Ergin Çavuşoğlu Collection

Ergin Çavuşoğlu’s three short videos, titled One Hundred Thousand Balls, Bubble Dart, and Joker Shuffle, all 2013, comment on contextual aspects of Marcel Duchamp’s work Monte Carlo Bond. The latter are eight bonds that Duchamp issued in 1924 (even though the artist had intended to originally issue 30). They were meant to raise money to fund Duchamp’s system of playing - and winning at - roulette, which he was testing in Monte Carlo the same year.

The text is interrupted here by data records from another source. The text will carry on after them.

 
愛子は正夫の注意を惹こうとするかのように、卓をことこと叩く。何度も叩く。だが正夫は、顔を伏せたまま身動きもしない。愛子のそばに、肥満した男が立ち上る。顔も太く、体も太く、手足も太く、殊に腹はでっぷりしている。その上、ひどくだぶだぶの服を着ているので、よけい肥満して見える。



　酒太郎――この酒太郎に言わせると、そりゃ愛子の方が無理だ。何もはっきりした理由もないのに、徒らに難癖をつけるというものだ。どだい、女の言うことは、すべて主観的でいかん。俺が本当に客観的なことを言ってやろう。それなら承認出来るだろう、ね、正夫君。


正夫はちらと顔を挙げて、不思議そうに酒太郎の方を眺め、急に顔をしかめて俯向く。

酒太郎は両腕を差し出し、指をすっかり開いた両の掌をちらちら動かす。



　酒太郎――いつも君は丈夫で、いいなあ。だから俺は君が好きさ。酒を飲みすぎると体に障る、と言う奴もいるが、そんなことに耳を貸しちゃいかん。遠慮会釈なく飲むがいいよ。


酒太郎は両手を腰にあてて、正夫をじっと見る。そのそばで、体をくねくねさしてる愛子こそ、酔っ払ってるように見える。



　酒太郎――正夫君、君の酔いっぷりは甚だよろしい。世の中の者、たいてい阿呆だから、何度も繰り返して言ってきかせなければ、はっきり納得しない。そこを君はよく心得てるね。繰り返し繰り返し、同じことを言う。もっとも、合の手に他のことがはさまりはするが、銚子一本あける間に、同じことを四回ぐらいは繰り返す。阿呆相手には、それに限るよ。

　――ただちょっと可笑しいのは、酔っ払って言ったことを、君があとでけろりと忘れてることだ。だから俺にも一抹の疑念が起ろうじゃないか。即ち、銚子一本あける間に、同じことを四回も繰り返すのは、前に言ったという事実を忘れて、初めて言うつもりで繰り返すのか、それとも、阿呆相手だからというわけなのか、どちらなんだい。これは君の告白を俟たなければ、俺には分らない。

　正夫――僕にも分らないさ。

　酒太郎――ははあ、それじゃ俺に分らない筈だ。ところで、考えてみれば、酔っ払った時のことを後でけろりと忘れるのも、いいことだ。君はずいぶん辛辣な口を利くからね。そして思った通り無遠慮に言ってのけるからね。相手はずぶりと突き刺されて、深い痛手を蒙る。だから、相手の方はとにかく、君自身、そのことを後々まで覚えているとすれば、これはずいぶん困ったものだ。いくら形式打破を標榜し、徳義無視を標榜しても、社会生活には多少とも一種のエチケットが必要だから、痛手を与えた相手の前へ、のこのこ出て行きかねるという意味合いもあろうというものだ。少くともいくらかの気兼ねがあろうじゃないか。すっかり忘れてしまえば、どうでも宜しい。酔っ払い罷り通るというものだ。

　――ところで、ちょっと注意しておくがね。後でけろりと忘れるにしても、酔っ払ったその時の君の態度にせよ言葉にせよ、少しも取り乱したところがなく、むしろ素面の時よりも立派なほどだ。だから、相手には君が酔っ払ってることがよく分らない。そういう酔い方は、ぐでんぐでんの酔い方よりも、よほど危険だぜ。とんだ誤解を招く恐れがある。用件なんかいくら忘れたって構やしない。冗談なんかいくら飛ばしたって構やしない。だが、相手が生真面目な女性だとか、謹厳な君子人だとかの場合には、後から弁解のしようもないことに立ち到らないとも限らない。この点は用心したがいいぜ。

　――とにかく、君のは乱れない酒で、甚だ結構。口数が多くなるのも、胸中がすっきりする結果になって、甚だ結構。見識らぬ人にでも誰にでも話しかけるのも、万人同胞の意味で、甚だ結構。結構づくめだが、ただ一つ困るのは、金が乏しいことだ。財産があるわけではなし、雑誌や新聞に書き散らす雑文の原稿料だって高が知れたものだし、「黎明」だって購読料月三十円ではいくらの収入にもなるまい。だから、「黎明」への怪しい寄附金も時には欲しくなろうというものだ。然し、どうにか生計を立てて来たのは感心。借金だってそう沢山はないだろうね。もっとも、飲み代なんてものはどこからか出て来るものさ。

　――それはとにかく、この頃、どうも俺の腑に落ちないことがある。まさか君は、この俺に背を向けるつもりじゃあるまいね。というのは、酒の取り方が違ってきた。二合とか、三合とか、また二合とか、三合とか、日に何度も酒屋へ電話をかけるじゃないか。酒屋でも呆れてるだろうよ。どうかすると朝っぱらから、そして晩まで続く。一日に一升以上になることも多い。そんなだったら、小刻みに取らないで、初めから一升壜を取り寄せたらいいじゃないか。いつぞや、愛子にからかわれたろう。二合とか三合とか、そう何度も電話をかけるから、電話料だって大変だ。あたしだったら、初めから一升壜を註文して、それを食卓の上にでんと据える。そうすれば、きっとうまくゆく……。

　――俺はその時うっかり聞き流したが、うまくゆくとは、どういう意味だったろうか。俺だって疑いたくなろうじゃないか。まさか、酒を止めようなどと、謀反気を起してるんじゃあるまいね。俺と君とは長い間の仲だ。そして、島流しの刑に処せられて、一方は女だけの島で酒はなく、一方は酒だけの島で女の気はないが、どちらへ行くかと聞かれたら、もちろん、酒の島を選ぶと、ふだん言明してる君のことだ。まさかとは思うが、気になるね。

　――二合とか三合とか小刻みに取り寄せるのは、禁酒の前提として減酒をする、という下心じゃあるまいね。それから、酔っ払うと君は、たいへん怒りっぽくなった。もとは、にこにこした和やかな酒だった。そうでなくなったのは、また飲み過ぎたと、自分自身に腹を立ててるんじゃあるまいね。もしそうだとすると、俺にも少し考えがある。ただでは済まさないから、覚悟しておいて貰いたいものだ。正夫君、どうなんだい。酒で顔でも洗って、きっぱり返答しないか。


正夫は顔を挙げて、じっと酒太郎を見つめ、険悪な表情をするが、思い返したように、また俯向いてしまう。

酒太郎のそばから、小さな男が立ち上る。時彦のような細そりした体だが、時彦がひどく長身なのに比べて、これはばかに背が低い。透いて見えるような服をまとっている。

Whereas Çavuşoğlu’s One Hundred Thousand Balls reflects directly on the “Company Statues” printed on the reverse of Duchamp’s bonds and offers an alternative “cumulative system” of chance, Bubble Dart remarks on the photo-collaged portrait of Duchamp, taken by Man Ray. The original image was a collage of a roulette table and a picture of Duchamp covered in shaving leather with barely recognisable features, his hair twisted into horns. Çavuşoğlu references Duchamps’ hairstyle in particular with Joker Shuffle: the playing cards are thrown sideways and extend like horns, rather than shuffling inwards.

Çavuşoğlu has had a long standing fascination with Duchamp and the latter’s art: in particular, Duchamp’s layering of concept, content, and context in his work, which results in engagement with the intellectual rather than the retinal, has been a great influence on the artist. Çavuşoğlu: “(Duchamp) tried to understand what art is and proposed that art could be anything, but at the same time, he conversed that not everything is art.” Duchamp’s work Monte Carlo Bond in particular is such an example. Duchamp might have questioned the actual system of art and its wider relevance; however, in doing so, he directly influenced current modes of art production, consumption, and distribution.

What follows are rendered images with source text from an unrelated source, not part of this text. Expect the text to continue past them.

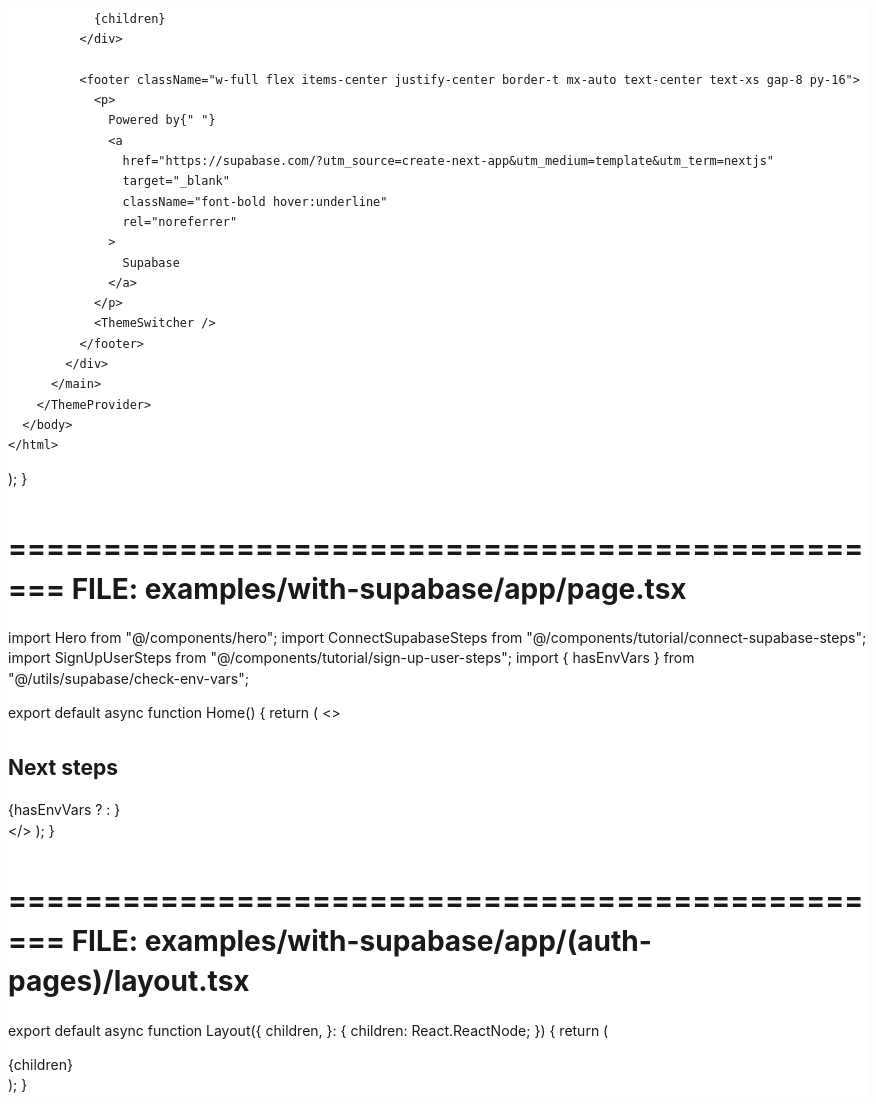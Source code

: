                 {children}
              </div>

              <footer className="w-full flex items-center justify-center border-t mx-auto text-center text-xs gap-8 py-16">
                <p>
                  Powered by{" "}
                  <a
                    href="https://supabase.com/?utm_source=create-next-app&utm_medium=template&utm_term=nextjs"
                    target="_blank"
                    className="font-bold hover:underline"
                    rel="noreferrer"
                  >
                    Supabase
                  </a>
                </p>
                <ThemeSwitcher />
              </footer>
            </div>
          </main>
        </ThemeProvider>
      </body>
    </html>
  );
}



================================================
FILE: examples/with-supabase/app/page.tsx
================================================
import Hero from "@/components/hero";
import ConnectSupabaseSteps from "@/components/tutorial/connect-supabase-steps";
import SignUpUserSteps from "@/components/tutorial/sign-up-user-steps";
import { hasEnvVars } from "@/utils/supabase/check-env-vars";

export default async function Home() {
  return (
    <>
      <Hero />
      <main className="flex-1 flex flex-col gap-6 px-4">
        <h2 className="font-medium text-xl mb-4">Next steps</h2>
        {hasEnvVars ? <SignUpUserSteps /> : <ConnectSupabaseSteps />}
      </main>
    </>
  );
}



================================================
FILE: examples/with-supabase/app/(auth-pages)/layout.tsx
================================================
export default async function Layout({
  children,
}: {
  children: React.ReactNode;
}) {
  return (
    <div className="max-w-7xl flex flex-col gap-12 items-start">{children}</div>
  );
}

Monte Carlo Bond additionally is of particular relevance for Çavuşoğlu because of personal and autobiographical reasons. Having grown up in Bulgaria during the Cold War, Çavuşoğlu began to learn how to play chess professionally under the communist system from the age of 5. The discipline came to a premature end, however, when Çavuşoğlu’s father - also an artist - pressured his son to stop playing chess in the fear that it might interfere with Çavuşoğlu’s preparations for the an art school entry examination. Çavuşoğlu: “In Duchamp’s work, the process is reversed: he seemingly abandoned art in order to play chess…”.

Ergin Çavuşoğlu lives and works in London.